- What is needed: Reproduce exactly the lines of the material beneath, from the line that contains "The paper from" to the line that contains "3 – 2009\_c6", both included, and no other lines.

- Entries shown:
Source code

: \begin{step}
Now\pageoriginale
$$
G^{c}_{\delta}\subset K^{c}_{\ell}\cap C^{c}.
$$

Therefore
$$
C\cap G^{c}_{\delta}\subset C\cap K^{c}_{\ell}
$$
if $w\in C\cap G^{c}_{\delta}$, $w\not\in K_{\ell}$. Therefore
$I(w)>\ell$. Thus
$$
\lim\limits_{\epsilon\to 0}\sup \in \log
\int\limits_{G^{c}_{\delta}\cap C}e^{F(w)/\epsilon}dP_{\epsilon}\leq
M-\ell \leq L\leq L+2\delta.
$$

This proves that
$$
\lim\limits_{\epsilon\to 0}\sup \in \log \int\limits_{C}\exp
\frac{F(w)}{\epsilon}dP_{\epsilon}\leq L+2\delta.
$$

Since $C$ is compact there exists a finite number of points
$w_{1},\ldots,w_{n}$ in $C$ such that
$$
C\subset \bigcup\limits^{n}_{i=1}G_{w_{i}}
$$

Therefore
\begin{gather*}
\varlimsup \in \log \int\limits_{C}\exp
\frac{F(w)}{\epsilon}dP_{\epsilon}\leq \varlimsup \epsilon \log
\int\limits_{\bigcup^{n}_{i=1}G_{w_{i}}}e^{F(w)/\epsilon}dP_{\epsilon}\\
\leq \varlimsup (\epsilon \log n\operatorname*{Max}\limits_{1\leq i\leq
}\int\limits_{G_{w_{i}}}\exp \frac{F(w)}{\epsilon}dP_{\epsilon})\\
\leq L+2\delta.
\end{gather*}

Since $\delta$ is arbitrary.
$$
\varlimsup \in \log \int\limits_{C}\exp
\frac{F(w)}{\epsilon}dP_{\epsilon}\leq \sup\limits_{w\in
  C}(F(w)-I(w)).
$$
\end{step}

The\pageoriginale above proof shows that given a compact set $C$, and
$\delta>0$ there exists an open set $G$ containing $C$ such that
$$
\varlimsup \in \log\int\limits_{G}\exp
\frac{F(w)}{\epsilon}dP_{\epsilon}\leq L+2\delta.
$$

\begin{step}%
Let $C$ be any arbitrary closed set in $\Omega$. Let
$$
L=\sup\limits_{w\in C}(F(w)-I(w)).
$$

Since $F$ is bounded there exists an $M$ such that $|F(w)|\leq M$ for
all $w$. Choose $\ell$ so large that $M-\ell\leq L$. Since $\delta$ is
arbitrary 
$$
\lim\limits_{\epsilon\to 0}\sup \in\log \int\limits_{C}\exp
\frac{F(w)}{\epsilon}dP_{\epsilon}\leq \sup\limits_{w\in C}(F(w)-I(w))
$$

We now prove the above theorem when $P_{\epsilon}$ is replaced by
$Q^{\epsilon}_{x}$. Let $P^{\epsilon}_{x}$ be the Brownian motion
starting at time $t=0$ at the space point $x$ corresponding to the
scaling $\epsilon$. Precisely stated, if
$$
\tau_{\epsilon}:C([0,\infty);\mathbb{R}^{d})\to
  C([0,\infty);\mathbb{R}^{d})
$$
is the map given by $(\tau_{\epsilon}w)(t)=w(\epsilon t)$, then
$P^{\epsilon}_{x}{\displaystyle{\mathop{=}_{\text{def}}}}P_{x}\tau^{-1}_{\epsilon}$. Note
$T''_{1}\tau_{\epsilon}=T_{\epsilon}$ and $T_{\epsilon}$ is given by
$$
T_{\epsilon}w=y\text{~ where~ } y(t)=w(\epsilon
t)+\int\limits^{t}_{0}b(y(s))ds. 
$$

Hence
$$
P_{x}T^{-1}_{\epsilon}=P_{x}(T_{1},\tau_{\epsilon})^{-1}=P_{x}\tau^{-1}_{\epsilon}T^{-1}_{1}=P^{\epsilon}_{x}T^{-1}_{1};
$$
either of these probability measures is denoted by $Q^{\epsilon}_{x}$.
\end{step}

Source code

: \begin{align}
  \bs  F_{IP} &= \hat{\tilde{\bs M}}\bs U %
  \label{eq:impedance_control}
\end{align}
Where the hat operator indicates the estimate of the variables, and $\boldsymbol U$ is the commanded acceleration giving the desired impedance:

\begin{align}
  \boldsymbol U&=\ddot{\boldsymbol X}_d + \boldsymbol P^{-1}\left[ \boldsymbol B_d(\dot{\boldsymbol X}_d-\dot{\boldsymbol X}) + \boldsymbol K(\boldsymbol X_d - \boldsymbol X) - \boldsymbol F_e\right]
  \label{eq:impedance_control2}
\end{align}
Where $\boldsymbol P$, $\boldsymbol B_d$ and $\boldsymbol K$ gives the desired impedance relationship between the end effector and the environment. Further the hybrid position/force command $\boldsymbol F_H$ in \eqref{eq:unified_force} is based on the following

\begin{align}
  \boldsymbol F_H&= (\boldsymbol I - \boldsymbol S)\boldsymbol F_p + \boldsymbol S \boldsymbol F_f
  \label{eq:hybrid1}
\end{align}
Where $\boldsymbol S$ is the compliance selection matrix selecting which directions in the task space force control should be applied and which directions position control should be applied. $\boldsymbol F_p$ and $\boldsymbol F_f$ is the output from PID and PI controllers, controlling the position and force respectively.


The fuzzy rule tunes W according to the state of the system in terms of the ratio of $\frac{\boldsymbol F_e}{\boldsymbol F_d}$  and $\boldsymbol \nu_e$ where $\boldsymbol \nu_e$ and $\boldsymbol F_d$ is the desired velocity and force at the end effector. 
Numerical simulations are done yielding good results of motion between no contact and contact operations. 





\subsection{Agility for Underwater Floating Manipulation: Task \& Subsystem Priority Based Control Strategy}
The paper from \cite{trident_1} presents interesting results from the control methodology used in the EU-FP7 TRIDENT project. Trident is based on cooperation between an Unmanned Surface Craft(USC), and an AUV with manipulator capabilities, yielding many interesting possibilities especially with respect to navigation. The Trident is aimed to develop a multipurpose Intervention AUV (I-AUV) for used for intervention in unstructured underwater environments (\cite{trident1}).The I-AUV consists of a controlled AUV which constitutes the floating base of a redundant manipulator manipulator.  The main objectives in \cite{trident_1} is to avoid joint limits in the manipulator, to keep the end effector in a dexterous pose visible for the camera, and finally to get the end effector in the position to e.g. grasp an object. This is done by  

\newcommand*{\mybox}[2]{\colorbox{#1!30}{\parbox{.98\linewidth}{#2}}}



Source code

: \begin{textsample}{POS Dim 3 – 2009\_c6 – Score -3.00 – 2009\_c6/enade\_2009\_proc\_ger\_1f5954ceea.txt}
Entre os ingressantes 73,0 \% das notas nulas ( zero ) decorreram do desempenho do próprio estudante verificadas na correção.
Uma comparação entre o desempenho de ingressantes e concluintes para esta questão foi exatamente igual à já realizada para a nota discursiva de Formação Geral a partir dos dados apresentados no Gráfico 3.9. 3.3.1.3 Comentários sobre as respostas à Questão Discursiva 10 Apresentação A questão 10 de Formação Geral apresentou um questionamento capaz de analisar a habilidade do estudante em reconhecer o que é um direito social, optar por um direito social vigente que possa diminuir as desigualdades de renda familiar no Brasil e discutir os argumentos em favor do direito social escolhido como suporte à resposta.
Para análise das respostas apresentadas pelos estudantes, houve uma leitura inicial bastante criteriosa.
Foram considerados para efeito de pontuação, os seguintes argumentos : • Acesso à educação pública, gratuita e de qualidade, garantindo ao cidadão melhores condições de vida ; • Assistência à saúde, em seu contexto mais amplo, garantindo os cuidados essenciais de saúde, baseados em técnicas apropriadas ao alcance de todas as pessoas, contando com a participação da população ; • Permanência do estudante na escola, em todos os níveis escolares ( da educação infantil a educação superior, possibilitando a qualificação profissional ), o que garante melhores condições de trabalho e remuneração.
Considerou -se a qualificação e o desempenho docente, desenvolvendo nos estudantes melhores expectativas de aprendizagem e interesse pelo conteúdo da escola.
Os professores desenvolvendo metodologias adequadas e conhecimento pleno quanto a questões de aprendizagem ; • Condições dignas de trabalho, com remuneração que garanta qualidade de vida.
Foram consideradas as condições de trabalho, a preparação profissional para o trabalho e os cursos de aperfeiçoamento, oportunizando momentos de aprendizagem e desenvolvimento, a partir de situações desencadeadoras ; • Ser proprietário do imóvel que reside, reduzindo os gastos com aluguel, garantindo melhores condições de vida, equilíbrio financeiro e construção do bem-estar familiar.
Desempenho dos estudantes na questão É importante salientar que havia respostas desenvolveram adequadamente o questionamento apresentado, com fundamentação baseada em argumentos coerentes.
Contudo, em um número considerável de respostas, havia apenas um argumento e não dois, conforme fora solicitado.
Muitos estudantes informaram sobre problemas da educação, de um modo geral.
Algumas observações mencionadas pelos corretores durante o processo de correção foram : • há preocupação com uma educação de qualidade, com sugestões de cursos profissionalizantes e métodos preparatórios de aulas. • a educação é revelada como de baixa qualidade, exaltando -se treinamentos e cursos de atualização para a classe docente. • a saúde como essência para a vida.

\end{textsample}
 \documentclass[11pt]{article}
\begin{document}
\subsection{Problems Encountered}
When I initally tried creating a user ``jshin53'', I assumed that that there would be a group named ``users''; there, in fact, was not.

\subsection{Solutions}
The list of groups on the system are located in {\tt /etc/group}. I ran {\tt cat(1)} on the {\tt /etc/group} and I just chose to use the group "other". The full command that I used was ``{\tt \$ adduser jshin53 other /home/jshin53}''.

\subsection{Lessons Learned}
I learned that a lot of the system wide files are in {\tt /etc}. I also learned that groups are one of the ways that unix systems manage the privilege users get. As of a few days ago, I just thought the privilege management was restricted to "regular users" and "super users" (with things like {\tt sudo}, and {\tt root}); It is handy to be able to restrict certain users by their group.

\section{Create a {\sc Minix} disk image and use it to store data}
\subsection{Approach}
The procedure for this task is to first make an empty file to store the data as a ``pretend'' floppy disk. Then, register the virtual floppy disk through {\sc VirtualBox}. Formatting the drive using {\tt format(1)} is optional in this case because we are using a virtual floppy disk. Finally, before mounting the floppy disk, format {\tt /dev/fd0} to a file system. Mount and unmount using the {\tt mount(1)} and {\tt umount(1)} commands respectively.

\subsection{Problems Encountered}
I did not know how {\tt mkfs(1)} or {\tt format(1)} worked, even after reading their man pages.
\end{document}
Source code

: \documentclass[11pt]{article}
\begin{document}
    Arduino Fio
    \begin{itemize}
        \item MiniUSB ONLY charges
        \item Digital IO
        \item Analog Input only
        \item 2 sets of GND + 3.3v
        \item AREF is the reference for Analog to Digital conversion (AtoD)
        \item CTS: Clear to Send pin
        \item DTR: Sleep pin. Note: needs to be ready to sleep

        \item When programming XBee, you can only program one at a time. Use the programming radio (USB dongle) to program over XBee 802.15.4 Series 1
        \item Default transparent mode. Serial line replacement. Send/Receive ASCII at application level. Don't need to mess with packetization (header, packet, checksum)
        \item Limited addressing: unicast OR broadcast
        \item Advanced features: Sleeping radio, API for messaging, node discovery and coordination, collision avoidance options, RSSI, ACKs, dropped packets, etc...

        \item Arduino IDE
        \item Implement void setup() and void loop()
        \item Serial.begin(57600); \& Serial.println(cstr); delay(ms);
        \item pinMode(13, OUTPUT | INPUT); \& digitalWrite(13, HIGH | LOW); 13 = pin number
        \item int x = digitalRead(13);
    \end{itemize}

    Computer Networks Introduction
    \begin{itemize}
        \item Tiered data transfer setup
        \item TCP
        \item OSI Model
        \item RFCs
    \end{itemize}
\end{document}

- Result for this exercise:
The paper from \cite{trident_1} presents interesting results from the control methodology used in the EU-FP7 TRIDENT project. Trident is based on cooperation between an Unmanned Surface Craft(USC), and an AUV with manipulator capabilities, yielding many interesting possibilities especially with respect to navigation. The Trident is aimed to develop a multipurpose Intervention AUV (I-AUV) for used for intervention in unstructured underwater environments (\cite{trident1}).The I-AUV consists of a controlled AUV which constitutes the floating base of a redundant manipulator manipulator.  The main objectives in \cite{trident_1} is to avoid joint limits in the manipulator, to keep the end effector in a dexterous pose visible for the camera, and finally to get the end effector in the position to e.g. grasp an object. This is done by  

\newcommand*{\mybox}[2]{\colorbox{#1!30}{\parbox{.98\linewidth}{#2}}}



Source code

: \begin{textsample}{POS Dim 3 – 2009\_c6 – Score -3.00 – 2009\_c6/enade\_2009\_proc\_ger\_1f5954ceea.txt}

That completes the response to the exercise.